**WORK REQUIRED**
Give back each entry word for word, but drop the images.

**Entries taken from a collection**
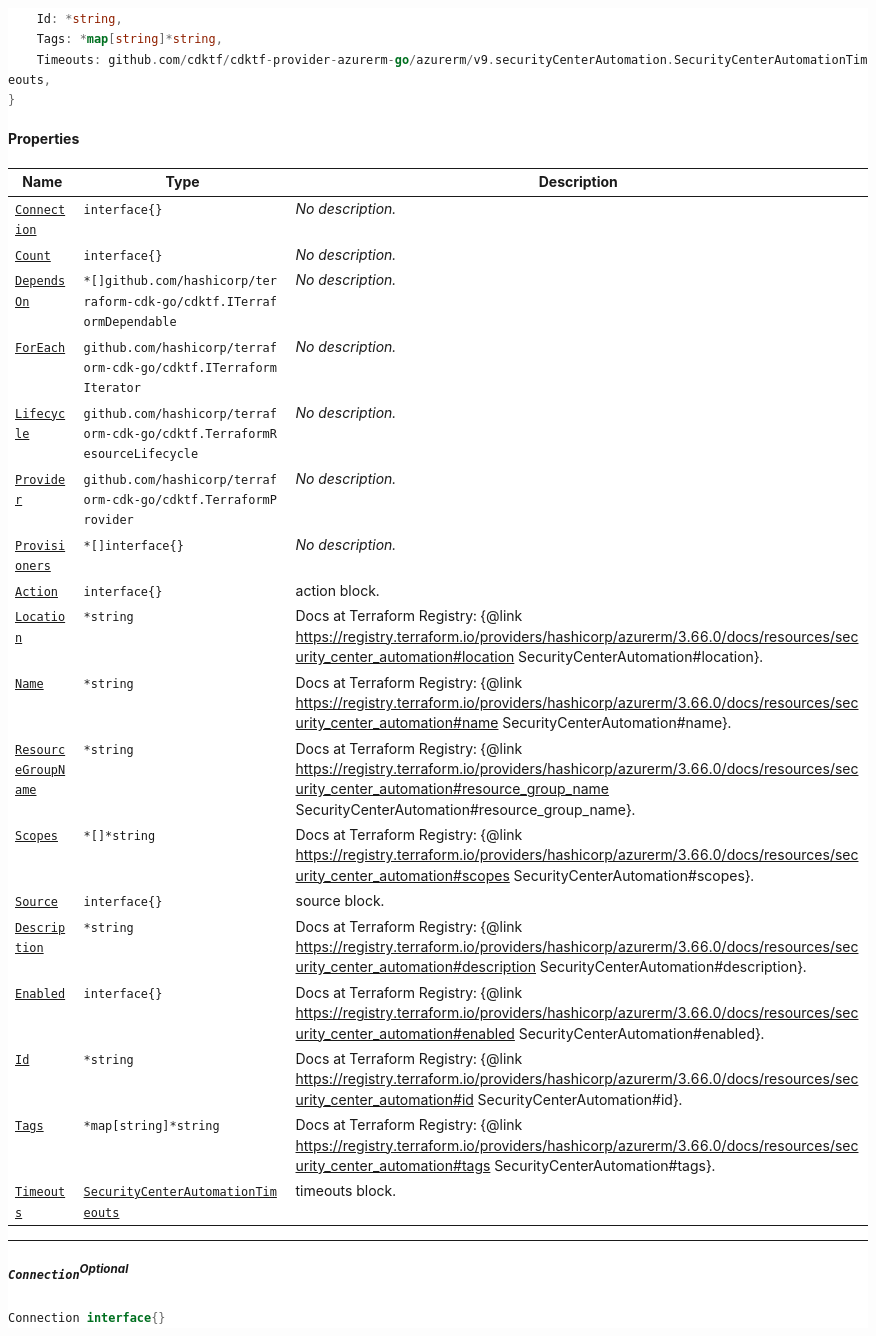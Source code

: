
 ```go
	Id: *string,
	Tags: *map[string]*string,
	Timeouts: github.com/cdktf/cdktf-provider-azurerm-go/azurerm/v9.securityCenterAutomation.SecurityCenterAutomationTimeouts,
}
```

#### Properties <a name="Properties" id="Properties"></a>

| **Name** | **Type** | **Description** |
| --- | --- | --- |
| <code><a href="#@cdktf/provider-azurerm.securityCenterAutomation.SecurityCenterAutomationConfig.property.connection">Connection</a></code> | <code>interface{}</code> | *No description.* |
| <code><a href="#@cdktf/provider-azurerm.securityCenterAutomation.SecurityCenterAutomationConfig.property.count">Count</a></code> | <code>interface{}</code> | *No description.* |
| <code><a href="#@cdktf/provider-azurerm.securityCenterAutomation.SecurityCenterAutomationConfig.property.dependsOn">DependsOn</a></code> | <code>*[]github.com/hashicorp/terraform-cdk-go/cdktf.ITerraformDependable</code> | *No description.* |
| <code><a href="#@cdktf/provider-azurerm.securityCenterAutomation.SecurityCenterAutomationConfig.property.forEach">ForEach</a></code> | <code>github.com/hashicorp/terraform-cdk-go/cdktf.ITerraformIterator</code> | *No description.* |
| <code><a href="#@cdktf/provider-azurerm.securityCenterAutomation.SecurityCenterAutomationConfig.property.lifecycle">Lifecycle</a></code> | <code>github.com/hashicorp/terraform-cdk-go/cdktf.TerraformResourceLifecycle</code> | *No description.* |
| <code><a href="#@cdktf/provider-azurerm.securityCenterAutomation.SecurityCenterAutomationConfig.property.provider">Provider</a></code> | <code>github.com/hashicorp/terraform-cdk-go/cdktf.TerraformProvider</code> | *No description.* |
| <code><a href="#@cdktf/provider-azurerm.securityCenterAutomation.SecurityCenterAutomationConfig.property.provisioners">Provisioners</a></code> | <code>*[]interface{}</code> | *No description.* |
| <code><a href="#@cdktf/provider-azurerm.securityCenterAutomation.SecurityCenterAutomationConfig.property.action">Action</a></code> | <code>interface{}</code> | action block. |
| <code><a href="#@cdktf/provider-azurerm.securityCenterAutomation.SecurityCenterAutomationConfig.property.location">Location</a></code> | <code>*string</code> | Docs at Terraform Registry: {@link https://registry.terraform.io/providers/hashicorp/azurerm/3.66.0/docs/resources/security_center_automation#location SecurityCenterAutomation#location}. |
| <code><a href="#@cdktf/provider-azurerm.securityCenterAutomation.SecurityCenterAutomationConfig.property.name">Name</a></code> | <code>*string</code> | Docs at Terraform Registry: {@link https://registry.terraform.io/providers/hashicorp/azurerm/3.66.0/docs/resources/security_center_automation#name SecurityCenterAutomation#name}. |
| <code><a href="#@cdktf/provider-azurerm.securityCenterAutomation.SecurityCenterAutomationConfig.property.resourceGroupName">ResourceGroupName</a></code> | <code>*string</code> | Docs at Terraform Registry: {@link https://registry.terraform.io/providers/hashicorp/azurerm/3.66.0/docs/resources/security_center_automation#resource_group_name SecurityCenterAutomation#resource_group_name}. |
| <code><a href="#@cdktf/provider-azurerm.securityCenterAutomation.SecurityCenterAutomationConfig.property.scopes">Scopes</a></code> | <code>*[]*string</code> | Docs at Terraform Registry: {@link https://registry.terraform.io/providers/hashicorp/azurerm/3.66.0/docs/resources/security_center_automation#scopes SecurityCenterAutomation#scopes}. |
| <code><a href="#@cdktf/provider-azurerm.securityCenterAutomation.SecurityCenterAutomationConfig.property.source">Source</a></code> | <code>interface{}</code> | source block. |
| <code><a href="#@cdktf/provider-azurerm.securityCenterAutomation.SecurityCenterAutomationConfig.property.description">Description</a></code> | <code>*string</code> | Docs at Terraform Registry: {@link https://registry.terraform.io/providers/hashicorp/azurerm/3.66.0/docs/resources/security_center_automation#description SecurityCenterAutomation#description}. |
| <code><a href="#@cdktf/provider-azurerm.securityCenterAutomation.SecurityCenterAutomationConfig.property.enabled">Enabled</a></code> | <code>interface{}</code> | Docs at Terraform Registry: {@link https://registry.terraform.io/providers/hashicorp/azurerm/3.66.0/docs/resources/security_center_automation#enabled SecurityCenterAutomation#enabled}. |
| <code><a href="#@cdktf/provider-azurerm.securityCenterAutomation.SecurityCenterAutomationConfig.property.id">Id</a></code> | <code>*string</code> | Docs at Terraform Registry: {@link https://registry.terraform.io/providers/hashicorp/azurerm/3.66.0/docs/resources/security_center_automation#id SecurityCenterAutomation#id}. |
| <code><a href="#@cdktf/provider-azurerm.securityCenterAutomation.SecurityCenterAutomationConfig.property.tags">Tags</a></code> | <code>*map[string]*string</code> | Docs at Terraform Registry: {@link https://registry.terraform.io/providers/hashicorp/azurerm/3.66.0/docs/resources/security_center_automation#tags SecurityCenterAutomation#tags}. |
| <code><a href="#@cdktf/provider-azurerm.securityCenterAutomation.SecurityCenterAutomationConfig.property.timeouts">Timeouts</a></code> | <code><a href="#@cdktf/provider-azurerm.securityCenterAutomation.SecurityCenterAutomationTimeouts">SecurityCenterAutomationTimeouts</a></code> | timeouts block. |

---

##### `Connection`<sup>Optional</sup> <a name="Connection" id="@cdktf/provider-azurerm.securityCenterAutomation.SecurityCenterAutomationConfig.property.connection"></a>

```go
Connection interface{}
```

**FINISHED TASK**
Source code

:
 ```go
	Id: *string,
	Tags: *map[string]*string,
	Timeouts: github.com/cdktf/cdktf-provider-azurerm-go/azurerm/v9.securityCenterAutomation.SecurityCenterAutomationTimeouts,
}
```

#### Properties <a name="Properties" id="Properties"></a>

| **Name** | **Type** | **Description** |
| --- | --- | --- |
| <code><a href="#@cdktf/provider-azurerm.securityCenterAutomation.SecurityCenterAutomationConfig.property.connection">Connection</a></code> | <code>interface{}</code> | *No description.* |
| <code><a href="#@cdktf/provider-azurerm.securityCenterAutomation.SecurityCenterAutomationConfig.property.count">Count</a></code> | <code>interface{}</code> | *No description.* |
| <code><a href="#@cdktf/provider-azurerm.securityCenterAutomation.SecurityCenterAutomationConfig.property.dependsOn">DependsOn</a></code> | <code>*[]github.com/hashicorp/terraform-cdk-go/cdktf.ITerraformDependable</code> | *No description.* |
| <code><a href="#@cdktf/provider-azurerm.securityCenterAutomation.SecurityCenterAutomationConfig.property.forEach">ForEach</a></code> | <code>github.com/hashicorp/terraform-cdk-go/cdktf.ITerraformIterator</code> | *No description.* |
| <code><a href="#@cdktf/provider-azurerm.securityCenterAutomation.SecurityCenterAutomationConfig.property.lifecycle">Lifecycle</a></code> | <code>github.com/hashicorp/terraform-cdk-go/cdktf.TerraformResourceLifecycle</code> | *No description.* |
| <code><a href="#@cdktf/provider-azurerm.securityCenterAutomation.SecurityCenterAutomationConfig.property.provider">Provider</a></code> | <code>github.com/hashicorp/terraform-cdk-go/cdktf.TerraformProvider</code> | *No description.* |
| <code><a href="#@cdktf/provider-azurerm.securityCenterAutomation.SecurityCenterAutomationConfig.property.provisioners">Provisioners</a></code> | <code>*[]interface{}</code> | *No description.* |
| <code><a href="#@cdktf/provider-azurerm.securityCenterAutomation.SecurityCenterAutomationConfig.property.action">Action</a></code> | <code>interface{}</code> | action block. |
| <code><a href="#@cdktf/provider-azurerm.securityCenterAutomation.SecurityCenterAutomationConfig.property.location">Location</a></code> | <code>*string</code> | Docs at Terraform Registry: {@link https://registry.terraform.io/providers/hashicorp/azurerm/3.66.0/docs/resources/security_center_automation#location SecurityCenterAutomation#location}. |
| <code><a href="#@cdktf/provider-azurerm.securityCenterAutomation.SecurityCenterAutomationConfig.property.name">Name</a></code> | <code>*string</code> | Docs at Terraform Registry: {@link https://registry.terraform.io/providers/hashicorp/azurerm/3.66.0/docs/resources/security_center_automation#name SecurityCenterAutomation#name}. |
| <code><a href="#@cdktf/provider-azurerm.securityCenterAutomation.SecurityCenterAutomationConfig.property.resourceGroupName">ResourceGroupName</a></code> | <code>*string</code> | Docs at Terraform Registry: {@link https://registry.terraform.io/providers/hashicorp/azurerm/3.66.0/docs/resources/security_center_automation#resource_group_name SecurityCenterAutomation#resource_group_name}. |
| <code><a href="#@cdktf/provider-azurerm.securityCenterAutomation.SecurityCenterAutomationConfig.property.scopes">Scopes</a></code> | <code>*[]*string</code> | Docs at Terraform Registry: {@link https://registry.terraform.io/providers/hashicorp/azurerm/3.66.0/docs/resources/security_center_automation#scopes SecurityCenterAutomation#scopes}. |
| <code><a href="#@cdktf/provider-azurerm.securityCenterAutomation.SecurityCenterAutomationConfig.property.source">Source</a></code> | <code>interface{}</code> | source block. |
| <code><a href="#@cdktf/provider-azurerm.securityCenterAutomation.SecurityCenterAutomationConfig.property.description">Description</a></code> | <code>*string</code> | Docs at Terraform Registry: {@link https://registry.terraform.io/providers/hashicorp/azurerm/3.66.0/docs/resources/security_center_automation#description SecurityCenterAutomation#description}. |
| <code><a href="#@cdktf/provider-azurerm.securityCenterAutomation.SecurityCenterAutomationConfig.property.enabled">Enabled</a></code> | <code>interface{}</code> | Docs at Terraform Registry: {@link https://registry.terraform.io/providers/hashicorp/azurerm/3.66.0/docs/resources/security_center_automation#enabled SecurityCenterAutomation#enabled}. |
| <code><a href="#@cdktf/provider-azurerm.securityCenterAutomation.SecurityCenterAutomationConfig.property.id">Id</a></code> | <code>*string</code> | Docs at Terraform Registry: {@link https://registry.terraform.io/providers/hashicorp/azurerm/3.66.0/docs/resources/security_center_automation#id SecurityCenterAutomation#id}. |
| <code><a href="#@cdktf/provider-azurerm.securityCenterAutomation.SecurityCenterAutomationConfig.property.tags">Tags</a></code> | <code>*map[string]*string</code> | Docs at Terraform Registry: {@link https://registry.terraform.io/providers/hashicorp/azurerm/3.66.0/docs/resources/security_center_automation#tags SecurityCenterAutomation#tags}. |
| <code><a href="#@cdktf/provider-azurerm.securityCenterAutomation.SecurityCenterAutomationConfig.property.timeouts">Timeouts</a></code> | <code><a href="#@cdktf/provider-azurerm.securityCenterAutomation.SecurityCenterAutomationTimeouts">SecurityCenterAutomationTimeouts</a></code> | timeouts block. |

---

##### `Connection`<sup>Optional</sup> <a name="Connection" id="@cdktf/provider-azurerm.securityCenterAutomation.SecurityCenterAutomationConfig.property.connection"></a>

```go
Connection interface{}
```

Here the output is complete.